Figure 1.

Schematic representation of NF-κB and MAPK pathways. Chaperone proteins are released by cardiac cells and bind to surface receptors on cardiac cell types activating specific signaling chronic inflammation. Cell surface toll-like receptors (TLR) are activated by Pathogen-Associated Molecular Patterns (PAMPs) or Danger-Associated Molecular Patterns (DAMPs) to initiate intracellular signaling. Myeloid Differentiation Primary Response 88 (MYD88) binds to Interleukin-1 Receptor-Associated Kinase 4 (IRAK4) and IRAK1/2. The IRAK complex interacts with TNF Receptor Associated Factor 6 (TRAF6). TRAF6 forms a complex with Mitogen-Activated Protein Kinase Kinase Kinase 7 (MAP3K7 or TAK1), MAP3K7 Binding Protein 1 (TAB1) and 2 (TAB2).
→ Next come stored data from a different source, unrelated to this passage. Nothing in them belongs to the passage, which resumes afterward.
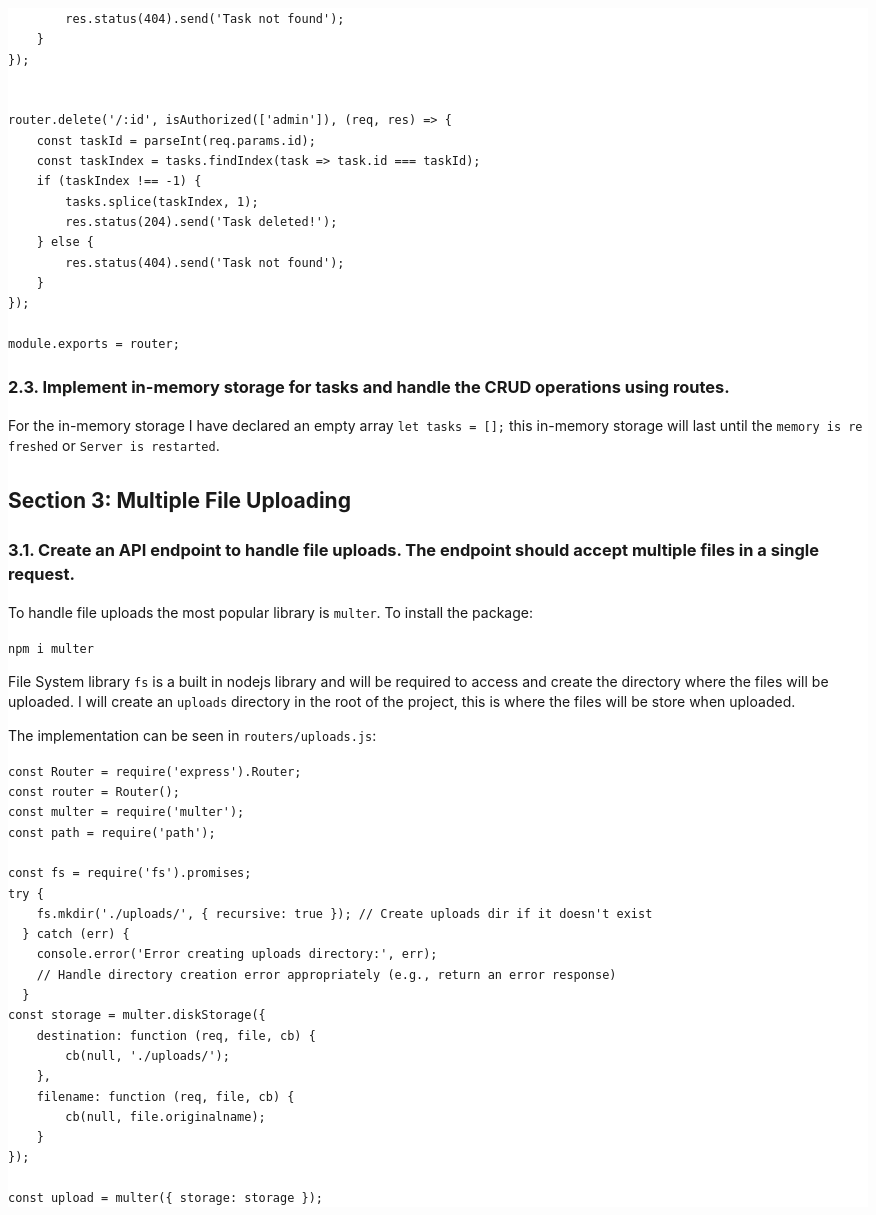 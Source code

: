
 ```
        res.status(404).send('Task not found');
    }
});


router.delete('/:id', isAuthorized(['admin']), (req, res) => {
    const taskId = parseInt(req.params.id);
    const taskIndex = tasks.findIndex(task => task.id === taskId);
    if (taskIndex !== -1) {
        tasks.splice(taskIndex, 1);
        res.status(204).send('Task deleted!');
    } else {
        res.status(404).send('Task not found');
    }
});

module.exports = router;

```

### 2.3. Implement in-memory storage for tasks and handle the CRUD operations using routes.
For the in-memory storage I have declared an empty array `let tasks = [];`  this in-memory storage will last until the `memory is refreshed` or `Server is restarted`.

## Section 3: Multiple File Uploading
### 3.1. Create an API endpoint to handle file uploads. The endpoint should accept multiple files in a single request.

To handle file uploads the most popular library is `multer`. To install the package: 

```
npm i multer
```

File System library `fs` is a built in nodejs library and will be required to access and create the directory where the files will be uploaded.
I will create an `uploads` directory in the root of the project, this is where the files will be store when uploaded.

The implementation can be seen in `routers/uploads.js`:
```
const Router = require('express').Router;
const router = Router();
const multer = require('multer');
const path = require('path');

const fs = require('fs').promises;
try {
    fs.mkdir('./uploads/', { recursive: true }); // Create uploads dir if it doesn't exist
  } catch (err) {
    console.error('Error creating uploads directory:', err);
    // Handle directory creation error appropriately (e.g., return an error response)
  }
const storage = multer.diskStorage({
    destination: function (req, file, cb) {
        cb(null, './uploads/');
    },
    filename: function (req, file, cb) {
        cb(null, file.originalname);
    }
});

const upload = multer({ storage: storage });
``` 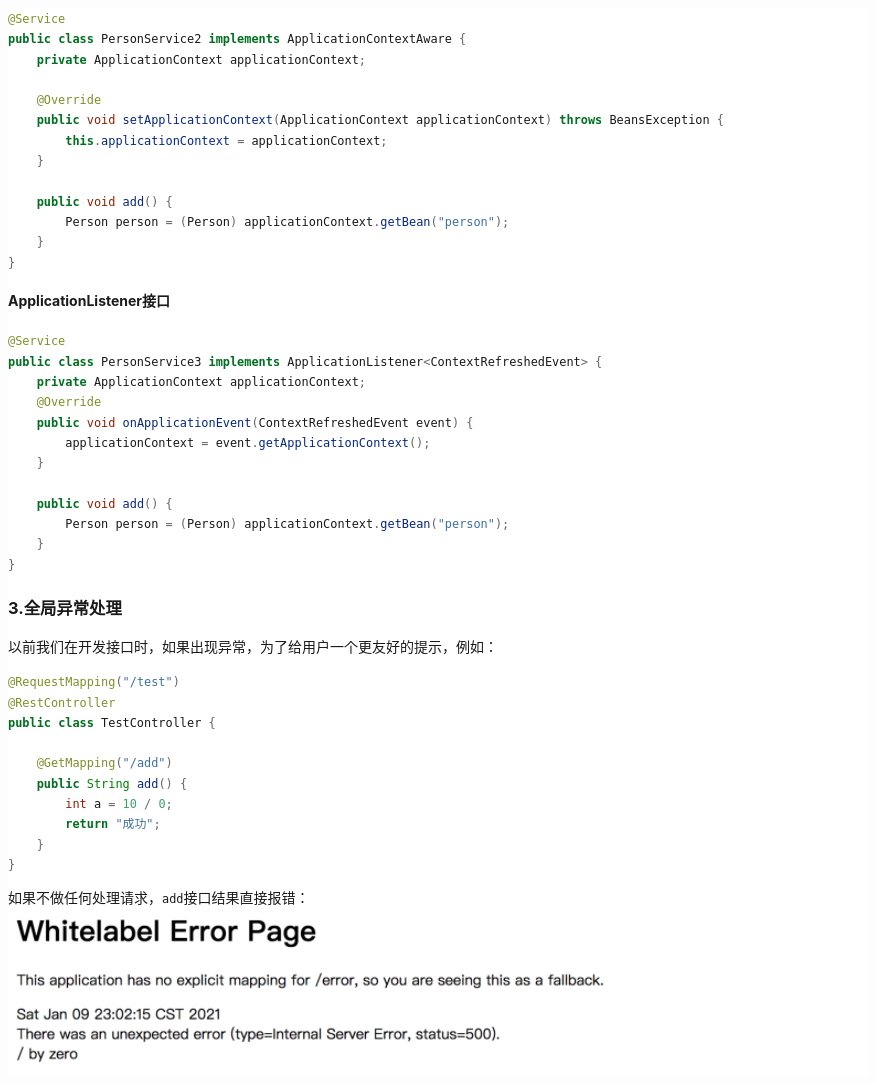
 ```java
@Service
public class PersonService2 implements ApplicationContextAware {
    private ApplicationContext applicationContext;

    @Override
    public void setApplicationContext(ApplicationContext applicationContext) throws BeansException {
        this.applicationContext = applicationContext;
    }

    public void add() {
        Person person = (Person) applicationContext.getBean("person");
    }
}
```
#### ApplicationListener接口
```java
@Service
public class PersonService3 implements ApplicationListener<ContextRefreshedEvent> {
    private ApplicationContext applicationContext;
    @Override
    public void onApplicationEvent(ContextRefreshedEvent event) {
        applicationContext = event.getApplicationContext();
    }

    public void add() {
        Person person = (Person) applicationContext.getBean("person");
    }
}
```
### 3.全局异常处理
以前我们在开发接口时，如果出现异常，为了给用户一个更友好的提示，例如：
```java
@RequestMapping("/test")
@RestController
public class TestController {

    @GetMapping("/add")
    public String add() {
        int a = 10 / 0;
        return "成功";
    }
}
```
如果不做任何处理请求，`add`接口结果直接报错：
![image.png](./img/1675761008375-bc7dabcb-e528-4627-9495-aa1acf970697.png)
TAK1 then activates the IκB Kinase (IKK) complex, thus activating the Nuclear Factor Kappa B (NF-κB). The released NF-κB translocates into the nucleus and mediates the expression of a number of proinflammatory cytokine genes. In addition, TAK1 can activate the Mitogen-Activated Protein Kinase (MAPK) signaling pathway. The MAPK signaling pathway can activate the transcription factor Activator Protein 1 (AP-1). The activation of NF-κB and AP-1 contributes to the expression of proinflammatory cytokines, such as IL-1, IL-6 and TNF-α.